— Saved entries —
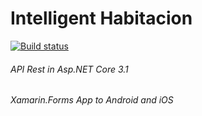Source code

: # Intelligent Habitacion

[![Build status](https://dev.azure.com/welissonarleyvs/IntelligentHabitacion/_apis/build/status/IntelligentHabitacion-ASP.NET%20Core-CI)](https://dev.azure.com/welissonarleyvs/IntelligentHabitacion/_build/latest?definitionId=2)

###### API Rest in Asp.NET Core 3.1
###### Xamarin.Forms App to Android and iOS
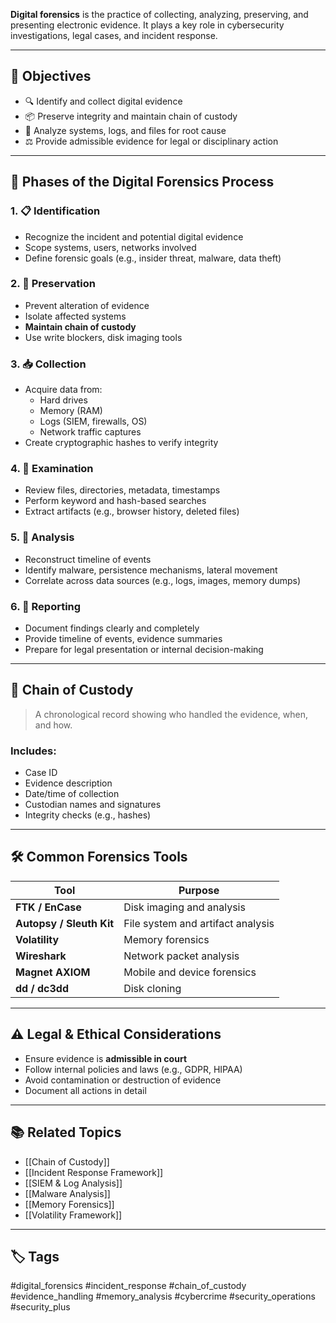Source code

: **Digital forensics** is the practice of collecting, analyzing, preserving, and presenting electronic evidence. It plays a key role in cybersecurity investigations, legal cases, and incident response.

---

## 🎯 Objectives

- 🔍 Identify and collect digital evidence
- 📦 Preserve integrity and maintain chain of custody
- 🧠 Analyze systems, logs, and files for root cause
- ⚖️ Provide admissible evidence for legal or disciplinary action

---

## 🔄 Phases of the Digital Forensics Process

### 1. 📋 Identification
- Recognize the incident and potential digital evidence
- Scope systems, users, networks involved
- Define forensic goals (e.g., insider threat, malware, data theft)

### 2. 🔐 Preservation
- Prevent alteration of evidence
- Isolate affected systems
- **Maintain chain of custody**
- Use write blockers, disk imaging tools

### 3. 📥 Collection
- Acquire data from:
  - Hard drives
  - Memory (RAM)
  - Logs (SIEM, firewalls, OS)
  - Network traffic captures
- Create cryptographic hashes to verify integrity

### 4. 🧠 Examination
- Review files, directories, metadata, timestamps
- Perform keyword and hash-based searches
- Extract artifacts (e.g., browser history, deleted files)

### 5. 🧬 Analysis
- Reconstruct timeline of events
- Identify malware, persistence mechanisms, lateral movement
- Correlate across data sources (e.g., logs, images, memory dumps)

### 6. 🧾 Reporting
- Document findings clearly and completely
- Provide timeline of events, evidence summaries
- Prepare for legal presentation or internal decision-making

---

## 🔐 Chain of Custody

> A chronological record showing who handled the evidence, when, and how.

### Includes:
- Case ID
- Evidence description
- Date/time of collection
- Custodian names and signatures
- Integrity checks (e.g., hashes)

---

## 🛠 Common Forensics Tools

| Tool            | Purpose                                 |
|------------------|-----------------------------------------|
| **FTK / EnCase** | Disk imaging and analysis               |
| **Autopsy / Sleuth Kit** | File system and artifact analysis |
| **Volatility**   | Memory forensics                        |
| **Wireshark**    | Network packet analysis                 |
| **Magnet AXIOM** | Mobile and device forensics             |
| **dd / dc3dd**   | Disk cloning                            |

---

## ⚠️ Legal & Ethical Considerations

- Ensure evidence is **admissible in court**
- Follow internal policies and laws (e.g., GDPR, HIPAA)
- Avoid contamination or destruction of evidence
- Document all actions in detail

---

## 📚 Related Topics

- [[Chain of Custody]]
- [[Incident Response Framework]]
- [[SIEM & Log Analysis]]
- [[Malware Analysis]]
- [[Memory Forensics]]
- [[Volatility Framework]]

---

## 🏷 Tags

#digital_forensics #incident_response #chain_of_custody #evidence_handling #memory_analysis #cybercrime #security_operations #security_plus
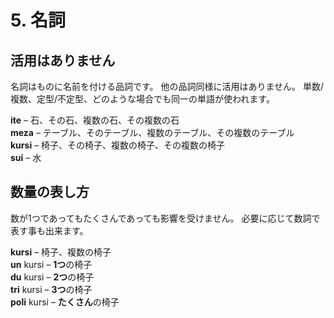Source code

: 
# 5. 名詞

## 活用はありません

名詞はものに名前を付ける品詞です。
他の品詞同様に活用はありません。
単数/複数、定型/不定型、どのような場合でも同一の単語が使われます。

**ite**
– 石、その石、複数の石、その複数の石  
**meza**
– テーブル、そのテーブル、複数のテーブル、その複数のテーブル  
**kursi**
– 椅子、その椅子、複数の椅子、その複数の椅子  
**sui**
– 水


##  数量の表し方

数が1つであってもたくさんであっても影響を受けません。
必要に応じて数詞で表す事も出来ます。

**kursi**
– 椅子、複数の椅子  
**un** kursi
– **1つ**の椅子  
**du** kursi
– **2つ**の椅子  
**tri** kursi
– **3つ**の椅子  
**poli** kursi
– **たくさん**の椅子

— TASK OBJECTIVE —
Reading the records above, count the lines that include "imaging" and say only how many.

— OUTPUT FOR THIS EXERCISE —
2